Covid-19 outbreak at Longford nursing home was ‘not effectively managed’ - Hiqa

Health watchdog uncovered shortcomings in seven regulations in Co Longford home

The health watchdog has found a Covid-19 outbreak at a Longford based nursing home was not “being effectively managed” days after it was forced to go into full lockdown.

In a report released by the Health Information and Quality Authority (Hiqa), inspectors carried out an unannounced inspection at Laurel Lodge Nursing Home on September 7, 2021 after 32 residents and 20 staff tested positive for Covid-19.

The review, Hiqa said, came after it received “unsolicited information” relating to concerns over the privately run facility’s response in dealing with the outbreak.

It uncovered shortcomings in seven of the 12 regulations which were evaluated by Hiqa officials on the day of the inspection.


They included non compliance in staffing, fire precautions, governance and management and most notably infection control.

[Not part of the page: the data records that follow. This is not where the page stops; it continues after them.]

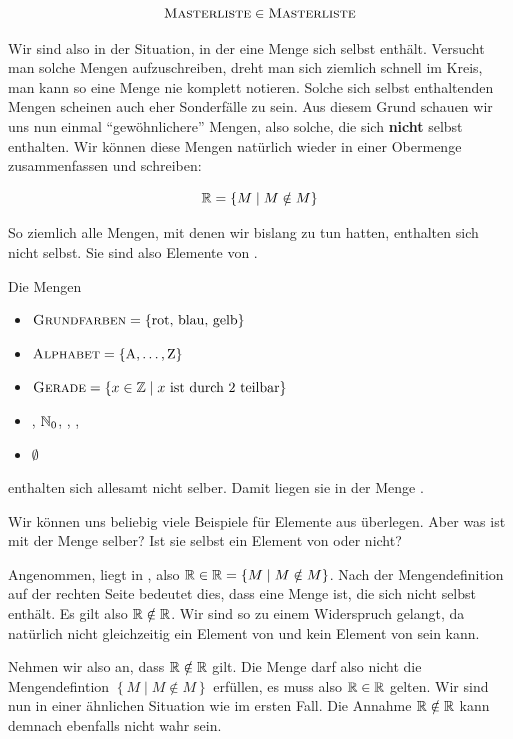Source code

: \documentclass[../../main.tex]{subfiles}
\begin{document}
$$\textsc{Masterliste} \in \textsc{Masterliste}$$


Wir sind also in der Situation, in der eine Menge sich selbst enthält. Versucht man solche Mengen aufzuschreiben, dreht man sich ziemlich schnell im Kreis, man kann so eine Menge nie komplett notieren. Solche sich selbst enthaltenden Mengen scheinen auch eher Sonderfälle zu sein. Aus diesem Grund schauen wir uns nun einmal \enquote{gewöhnlichere} Mengen, also solche, die sich \textbf{nicht} selbst enthalten. Wir können diese Mengen natürlich wieder in einer Obermenge zusammenfassen und schreiben:

$$\mathbb{R} = \left\{ M \mid M \notin M \right\}$$

So ziemlich alle Mengen, mit denen wir bislang zu tun hatten, enthalten sich nicht selbst. Sie sind also Elemente von \R.

\begin{example}{}
	Die Mengen
	\begin{itemize}
		\item $\textsc{Grundfarben} = \left\{\text{rot, blau, gelb}\right\}$
		\item $\textsc{Alphabet} = \left\{\text{A},\ldots,\text{Z}\right\}$
		\item $\textsc{Gerade} = \left\{x \in \mathbb{Z} \mid x \text{ ist durch 2 teilbar}\right\}$
		\item \Natural, $\mathbb{N}_0$, \Integer, \Rational, \Real
		\item $\emptyset$
	\end{itemize}
	enthalten sich allesamt nicht selber. Damit liegen sie in der Menge \R.
\end{example}

Wir können uns beliebig viele Beispiele für Elemente aus \R überlegen. Aber was ist mit der Menge \R selber? Ist sie selbst ein Element von \R oder nicht?

Angenommen, \R liegt in \R, also $\mathbb{R} \in \mathbb{R} = \left\{ M \mid M \notin M \right\}$. Nach der Mengendefinition auf der 
rechten Seite bedeutet dies, dass \R eine Menge ist, die sich nicht selbst enthält. Es gilt also $\mathbb{R} \notin \mathbb{R}$. Wir sind 
so zu einem Widerspruch gelangt, da \R natürlich nicht gleichzeitig ein Element von \R und kein Element von \R sein kann.

Nehmen wir also an, dass $\mathbb{R} \notin \mathbb{R}$ gilt. Die Menge \R darf also nicht die Mengendefintion $\left\{ M \mid M \notin M \right\}$ erfüllen, es muss also $\mathbb{R} \in \mathbb{R}$ gelten. Wir sind nun in einer ähnlichen Situation wie im ersten Fall. Die Annahme $\mathbb{R} \notin \mathbb{R}$ kann demnach ebenfalls nicht wahr sein.
\end{document}
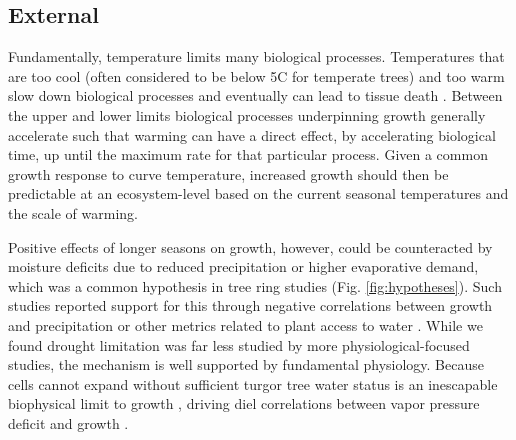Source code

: \documentclass[11pt]{article}
\begin{document}
\subsection*{External}

Fundamentally, temperature limits many biological processes. Temperatures that are too cool (often considered to be below 5\degree C for temperate trees) and too warm \citep[an area of active research,][]{martinez2008hot,cabon2022cross} slow down biological processes and eventually can lead to tissue death \citep[see Fig. \ref{fig:temperaturecomplex}][]{larcher1980,kramer2012book}. Between the upper and lower limits biological processes underpinning growth generally accelerate such that warming can have a direct effect,  by accelerating biological time, up until the maximum rate for that particular process. Given a common growth response to curve temperature, increased growth should then be predictable at an ecosystem-level based on the current seasonal temperatures and the scale of warming. 

Positive effects of longer seasons on growth, however, could be counteracted by moisture deficits due to reduced precipitation or higher evaporative demand, which was a common hypothesis in tree ring studies (Fig. \ref{fig:hypotheses}). Such studies reported support for this through negative correlations between growth and precipitation or other metrics related to plant access to water \citep{george2014overview,babst2019twentieth}. While we found drought limitation was far less studied by more physiological-focused studies, the mechanism is well supported by fundamental physiology. Because cells cannot expand without sufficient turgor \citep{cosgrove1987wall,cosgrove2023structure} tree water status is an inescapable biophysical limit to growth \citep{peters2021turgor}, driving diel correlations between vapor pressure deficit and growth \citep{babst2019twentieth,zweifel2021trees}.
\end{document}
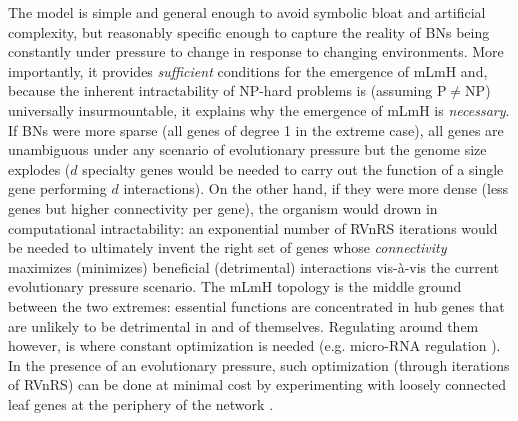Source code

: The model is simple and general enough to avoid
symbolic bloat and artificial complexity, but reasonably specific enough to capture the reality of BNs being constantly under pressure to change in response to 
changing environments. More importantly, it provides \textit{sufficient} conditions for the emergence of mLmH and, 
because the inherent intractability of NP-hard problems is (assuming P$\neq$NP) universally insurmountable, 
it explains why the emergence of mLmH is \textit{necessary}.  If BNs were more sparse (all genes of degree 1 in the extreme case), all genes are unambiguous 
under any scenario of evolutionary pressure but the 
genome size explodes ($d$ specialty genes would be needed to carry out the function of a single gene performing $d$ interactions). 
On the other hand, if they were more dense (less genes but higher connectivity per gene), the organism would drown in 
computational intractability: an exponential number of RVnRS iterations would be needed to ultimately
invent the right set of genes whose \textit{connectivity} maximizes (minimizes) beneficial (detrimental) interactions vis-à-vis the current evolutionary pressure scenario. 
The mLmH topology is the middle ground between the two extremes: essential functions are concentrated in hub genes that are unlikely to be detrimental 
in and of themselves. Regulating around them however, is where constant optimization is needed (e.g. micro-RNA regulation \cite{gerstein_architecture_2012}). 
In the presence of an evolutionary pressure, such optimization  (through iterations of RVnRS) can be done at minimal cost
by experimenting with loosely connected leaf genes at the periphery of the network  \cite{kim_positive_2007}.
%
%
%
%
\begin{comment}       
        Others have pointed out that power-law distributions are the norm, the latter can emerge in complex systems simply as a result of 
        variability [53][48][45] and as such
        does not in and of itself provide an explanation of the underlying driving forces shaping the topological properties of system's component. 
        The functional aspects of biological systems are 
        
        SF, EOC and SOC  not only make different assumptions, lead to conflicting results, and do not account for functional  specificities \cite{alderson_contrasting_2010}. 
        The highly-optimized tolerance (HOT) model takes into account the      
\end{comment}
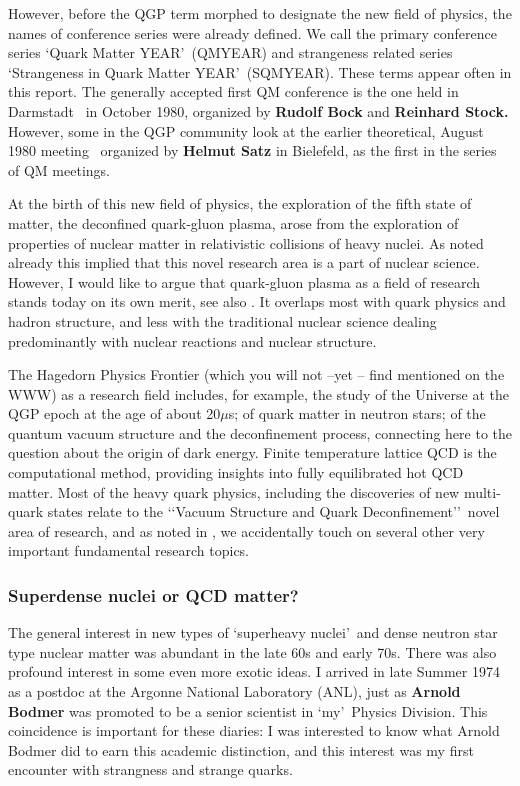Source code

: However, before the QGP term morphed to designate the new field of physics, the names of conference series were already defined. We call the primary conference series \lq Quark Matter YEAR\rq\ (QM\;YEAR) and strangeness related series \lq Strangeness in Quark Matter YEAR\rq\ (SQM\;YEAR). These terms appear often in this report. The generally accepted first QM conference is the one held in Darmstadt~\cite{Bock:1980GSI} in October 1980, organized by \textbf{Rudolf Bock} and \textbf{Reinhard Stock.} However, some in the QGP community look at the earlier theoretical, August 1980 meeting~\cite{Satz:1980Bil} organized by \textbf{Helmut Satz} in Bielefeld, as the first in the series of QM meetings. 

At the birth of this new field of physics, the exploration of the fifth state of matter, the deconfined quark-gluon plasma, arose from the exploration of properties of nuclear matter in relativistic collisions of heavy nuclei. As noted already this implied that this novel research area is a part of nuclear science. However, I would like to argue that quark-gluon plasma as a field of research stands today on its own merit, see also . It overlaps most with quark physics and hadron structure, and less with the traditional nuclear science dealing predominantly with nuclear reactions and nuclear structure. 

The Hagedorn Physics Frontier (which you will not --yet -- find mentioned on the WWW) as a research field includes, for example, the study of the Universe at the QGP epoch at the age of about 20\;$\mu$s; of quark matter in neutron stars; of the quantum vacuum structure and the deconfinement process, connecting here to the question about the origin of dark energy. Finite temperature lattice QCD is the computational method, providing insights into fully equilibrated hot QCD matter. Most of the heavy quark physics, including the discoveries of new multi-quark states relate to the \lq\lq Vacuum Structure and Quark Deconfinement\rq\rq \ novel area of research, and as noted in , we accidentally touch on several other very important fundamental research topics.


\subsubsection{Superdense nuclei or QCD matter?}\label{sssec:dense}

The general interest in new types of \lq superheavy nuclei\rq\ and dense neutron star type nuclear matter was abundant in the late 60s and early 70s. There was also profound interest in some even more exotic ideas. I arrived in late Summer 1974 as a postdoc at the Argonne National Laboratory (ANL), just as \textbf{Arnold Bodmer} was promoted to be a senior scientist in \lq my\rq\ Physics Division. This coincidence is important for these diaries: I was interested to know what Arnold Bodmer did to earn this academic distinction, and this interest was my first encounter with strangness and strange quarks.

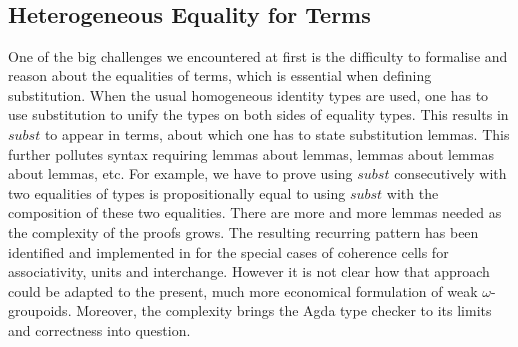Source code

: \documentclass{acm_proc_article-sp}
\newcommand{\wog}{weak $\omega$-groupoids}
\begin{document}
\begin{code}\>\<%
\\
\>   \<%
\\
\>[0]\<[2]%
\>[2]\AgdaInductiveConstructor{*} \<[8]%
\>[8]\AgdaSymbol{:}  \<%
\\
\>[0]\<[2]%
\>[2] \<[8]%
\>[8]\AgdaSymbol{:} \AgdaSymbol{\{} \AgdaSymbol{:}  \AgdaSymbol{\}(}  \AgdaSymbol{:}  \AgdaSymbol{)}   \<%
\\
\>\<\end{code}

\subsection{Heterogeneous Equality for Terms}

One of the big challenges we encountered at first is the difficulty to
formalise and reason about the equalities of terms, which is
essential when defining substitution.  When the usual homogeneous identity types
are used, one has to use substitution to unify
the types on both sides of equality types. This results in
$\mathit{subst}$ to appear in terms, about which one has to state
substitution lemmas. This further pollutes syntax requiring lemmas
about lemmas, lemmas about lemmas about lemmas, etc. For example, we have to prove using $\mathit{subst}$ consecutively with two equalities of types is propositionally equal to using $\mathit{subst}$ with the composition of these two equalities. There are more and more lemmas needed as the complexity of the proofs grows. The resulting
recurring pattern has been identified and implemented in
\cite{txa:csl} for the special cases of coherence cells for
associativity, units and interchange. However it is not clear how that
approach could be adapted to the present, much more economical
formulation of {\wog}. Moreover, the complexity brings the
Agda type checker to its limits and correctness into question.
\end{document}
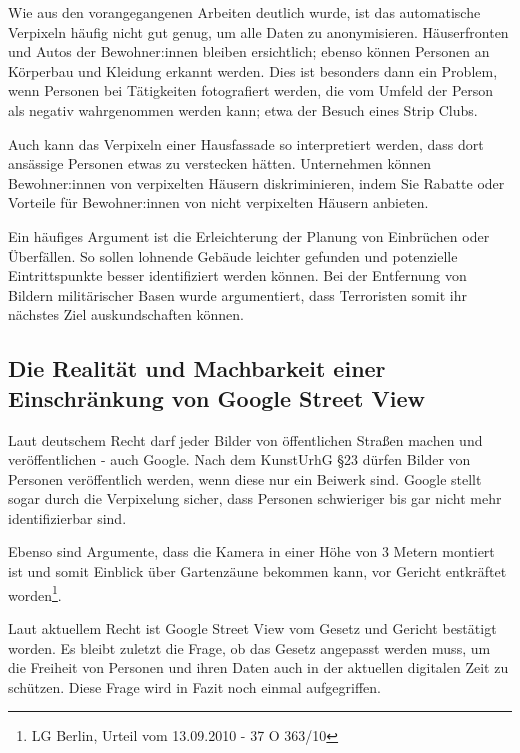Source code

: Wie aus den vorangegangenen Arbeiten deutlich wurde, ist das automatische
Verpixeln häufig nicht gut genug, um alle Daten zu anonymisieren. Häuserfronten
und Autos der Bewohner:innen bleiben ersichtlich; ebenso können Personen an
Körperbau und Kleidung erkannt werden. Dies ist besonders dann ein Problem, wenn
Personen bei Tätigkeiten fotografiert werden, die vom Umfeld der Person als
negativ wahrgenommen werden kann; etwa der Besuch eines Strip Clubs.

Auch kann das Verpixeln einer Hausfassade so interpretiert werden, dass dort
ansässige Personen etwas zu verstecken hätten. Unternehmen können Bewohner:innen
von verpixelten Häusern diskriminieren, indem Sie Rabatte oder Vorteile für
Bewohner:innen von nicht verpixelten Häusern anbieten.

Ein häufiges Argument ist die Erleichterung der Planung von Einbrüchen oder
Überfällen. So sollen lohnende Gebäude leichter gefunden und potenzielle
Eintrittspunkte besser identifiziert werden können.  Bei der Entfernung von
Bildern militärischer Basen wurde argumentiert, dass Terroristen somit ihr
nächstes Ziel auskundschaften können.

\subsection{Die Realität und Machbarkeit einer Einschränkung von Google Street View}

Laut deutschem Recht darf jeder Bilder von öffentlichen Straßen machen und
veröffentlichen - auch Google. Nach dem KunstUrhG §23 dürfen Bilder von Personen
veröffentlich werden, wenn diese nur ein Beiwerk sind. Google stellt sogar durch
die Verpixelung sicher, dass Personen schwieriger bis gar nicht mehr
identifizierbar sind.

Ebenso sind Argumente, dass die Kamera in einer Höhe von 3 Metern montiert ist
und somit Einblick über Gartenzäune bekommen kann, vor Gericht entkräftet
worden\footnote{LG Berlin, Urteil vom 13.09.2010 - 37 O 363/10}.

Laut aktuellem Recht ist Google Street View vom Gesetz und Gericht bestätigt
worden. Es bleibt zuletzt die Frage, ob das Gesetz angepasst werden muss, um die
Freiheit von Personen und ihren Daten auch in der aktuellen digitalen Zeit zu
schützen. Diese Frage wird in Fazit noch einmal aufgegriffen.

“Inspectors observed inconsistent application of transmission-based precautions within a unit experiencing an outbreak of COVID-19 infection,” stated the report.

“As a result, efforts to prevent and control ongoing COVID-19 transmission were severely restricted.”

In a hard hitting overview of the facility’s response towards keeping a lid on the continued spread of the virus, inspectors were informed of staff crossover between Covid-19 positive and non-Covid areas.

Inspectors observed personal protective equipment (PPE), such as gloves, being used inappropriately by staff with gloves not being changed on exiting rooms accommodating residents with confirmed Covid-19.

In one instance, inspectors observed a staff member applying gel to their gloves while another employee was discovered not wearing their PPE mask appropriately.

A staff member was also observed having lunch in a room with five residents that had tested positive for Covid-19.

In an assessment of the centre’s food and nutrition regulations, Hiqa found residents who had contracted Covid-19 were not protected from risk of dehydration and malnutrition owing to a lack of oversight and staff numbers in assisting residents with drinking fluids and eating meals.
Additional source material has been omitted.